Debut director Daniel Lombroso doesn’t have a style so much as an approach, in that he seeks to capture these people in the candid moments in between inflammatory public appearances. It’s common for “White Noise” to show them making some speech that comes with equal scrutiny and security detail, and leaving in an Uber, decompressing to the camera. Throughout, the documentary shows only some cracks in their performative nature, the moments in which someone really questioning them leaves them shaken. It becomes clear that these alt-right figureheads are emboldened by social media attention, and wouldn’t exist without an audience. 

What this documentary does not present is a sense of why the message takes hold, or the history that has enabled in it. In its close following of the messengers in the present, there’s only a fractured idea of the movement, and a bigger picture that is more important than just these three leaders. The idea of alt-right culture in a larger sense only comes from cameos—the non-FOX networks that host them (like OAN, The Blaze), the gobsmacked fans they meet in person, the brief and disturbing footage of white young men in white clothes walking to white vans. 

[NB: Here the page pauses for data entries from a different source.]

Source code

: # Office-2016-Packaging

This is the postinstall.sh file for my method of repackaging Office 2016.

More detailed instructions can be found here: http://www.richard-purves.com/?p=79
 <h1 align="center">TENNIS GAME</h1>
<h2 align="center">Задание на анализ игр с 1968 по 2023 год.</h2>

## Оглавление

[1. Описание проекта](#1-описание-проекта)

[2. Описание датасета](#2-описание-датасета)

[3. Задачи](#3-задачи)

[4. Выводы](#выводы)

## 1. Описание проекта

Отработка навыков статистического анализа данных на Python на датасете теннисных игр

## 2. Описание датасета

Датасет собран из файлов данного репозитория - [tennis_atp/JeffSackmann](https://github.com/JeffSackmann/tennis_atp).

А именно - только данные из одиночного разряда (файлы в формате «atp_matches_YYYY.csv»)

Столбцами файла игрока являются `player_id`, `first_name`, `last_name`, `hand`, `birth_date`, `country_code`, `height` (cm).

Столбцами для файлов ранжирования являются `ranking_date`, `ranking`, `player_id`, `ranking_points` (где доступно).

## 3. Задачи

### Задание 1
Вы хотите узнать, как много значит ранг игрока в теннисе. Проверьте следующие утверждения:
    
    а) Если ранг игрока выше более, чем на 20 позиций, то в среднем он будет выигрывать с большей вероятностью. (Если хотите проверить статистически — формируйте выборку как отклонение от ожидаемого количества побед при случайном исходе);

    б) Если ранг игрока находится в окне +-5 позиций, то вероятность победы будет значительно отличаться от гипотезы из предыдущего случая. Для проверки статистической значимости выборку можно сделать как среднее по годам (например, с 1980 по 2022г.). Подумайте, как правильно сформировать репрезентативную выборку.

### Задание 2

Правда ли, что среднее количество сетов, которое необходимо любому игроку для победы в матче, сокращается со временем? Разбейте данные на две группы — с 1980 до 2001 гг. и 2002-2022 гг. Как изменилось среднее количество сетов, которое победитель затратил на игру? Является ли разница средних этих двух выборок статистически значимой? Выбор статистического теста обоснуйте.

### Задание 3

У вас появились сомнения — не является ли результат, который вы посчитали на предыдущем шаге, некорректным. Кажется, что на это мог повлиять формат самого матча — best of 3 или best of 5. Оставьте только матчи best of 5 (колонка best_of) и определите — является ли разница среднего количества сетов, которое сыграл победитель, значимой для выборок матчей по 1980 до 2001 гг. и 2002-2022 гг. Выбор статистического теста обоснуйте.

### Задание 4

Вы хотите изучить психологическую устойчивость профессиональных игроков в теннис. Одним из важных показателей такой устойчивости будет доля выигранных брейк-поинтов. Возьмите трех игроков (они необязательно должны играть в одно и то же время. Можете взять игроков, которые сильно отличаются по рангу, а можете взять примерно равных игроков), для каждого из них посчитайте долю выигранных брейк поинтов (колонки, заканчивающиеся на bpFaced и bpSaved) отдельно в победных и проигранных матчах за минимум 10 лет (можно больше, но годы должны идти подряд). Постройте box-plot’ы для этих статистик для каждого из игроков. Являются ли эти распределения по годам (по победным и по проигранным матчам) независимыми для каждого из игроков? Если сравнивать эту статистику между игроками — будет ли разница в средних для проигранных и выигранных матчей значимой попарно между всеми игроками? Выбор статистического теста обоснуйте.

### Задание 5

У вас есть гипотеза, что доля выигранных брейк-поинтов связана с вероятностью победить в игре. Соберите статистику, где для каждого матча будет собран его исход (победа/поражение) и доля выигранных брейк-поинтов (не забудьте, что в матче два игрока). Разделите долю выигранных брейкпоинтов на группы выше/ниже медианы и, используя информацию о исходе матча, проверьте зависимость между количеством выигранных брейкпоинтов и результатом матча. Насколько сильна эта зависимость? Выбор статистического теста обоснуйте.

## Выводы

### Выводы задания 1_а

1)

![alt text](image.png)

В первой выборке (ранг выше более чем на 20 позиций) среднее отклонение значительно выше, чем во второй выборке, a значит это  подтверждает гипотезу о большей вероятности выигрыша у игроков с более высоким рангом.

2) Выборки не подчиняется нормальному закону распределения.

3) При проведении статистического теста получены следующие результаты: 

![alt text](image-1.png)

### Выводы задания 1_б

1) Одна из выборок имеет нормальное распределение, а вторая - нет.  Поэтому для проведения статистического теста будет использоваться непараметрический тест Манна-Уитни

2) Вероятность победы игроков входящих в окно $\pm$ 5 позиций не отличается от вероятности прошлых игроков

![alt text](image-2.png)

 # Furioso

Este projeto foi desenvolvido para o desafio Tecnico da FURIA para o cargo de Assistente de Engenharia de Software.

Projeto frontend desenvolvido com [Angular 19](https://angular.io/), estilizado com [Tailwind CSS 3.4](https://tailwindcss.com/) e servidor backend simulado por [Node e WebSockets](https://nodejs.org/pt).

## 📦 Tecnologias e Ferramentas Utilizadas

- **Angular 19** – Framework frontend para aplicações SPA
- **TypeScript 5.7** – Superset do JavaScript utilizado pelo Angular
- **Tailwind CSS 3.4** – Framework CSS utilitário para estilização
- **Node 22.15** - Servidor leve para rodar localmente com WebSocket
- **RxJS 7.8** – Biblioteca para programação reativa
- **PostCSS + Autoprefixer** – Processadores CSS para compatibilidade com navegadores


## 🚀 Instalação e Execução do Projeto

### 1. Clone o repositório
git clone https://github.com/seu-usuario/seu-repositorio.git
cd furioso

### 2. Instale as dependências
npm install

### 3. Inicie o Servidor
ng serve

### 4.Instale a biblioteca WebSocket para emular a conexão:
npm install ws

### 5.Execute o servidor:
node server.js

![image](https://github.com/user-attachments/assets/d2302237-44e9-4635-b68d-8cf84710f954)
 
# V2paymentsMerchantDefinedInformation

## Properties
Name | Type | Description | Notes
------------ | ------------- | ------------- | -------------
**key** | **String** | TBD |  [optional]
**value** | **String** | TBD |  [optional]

As “White Noise” tends to lag, it becomes haunted by the James Baldwin quote it presents at the beginning: “I imagine one of the reasons people cling to their hates so stubbornly is because they sense, once hate is gone, they will be forced to deal with pain.” Though that stance is right on the money when it comes to hatred, Lombroso does not deal with such an emotional state until the last 15 minutes or so. Even then, as everyone seems to have run out of hate to sell, "White Noise" says little about its movement except showing that to stay grifting, you have to adapt. 

The documentary does provide a strong sense of the domino effect in such ideology, in that it clearly connects mass shootings from around the world to the tweets fired out by those who are front and center here. But when it comes the filmmakers asking these people if they take any responsibility for their rhetoric, the figures back away. Of course they don’t, and such frustrating toothlessness becomes endemic of the project overall. Accountability is not in the script for the characters they've made, and in the few instances in “White Noise” looks to press back against the people who have given them so much access, it also gives them an easy way out. 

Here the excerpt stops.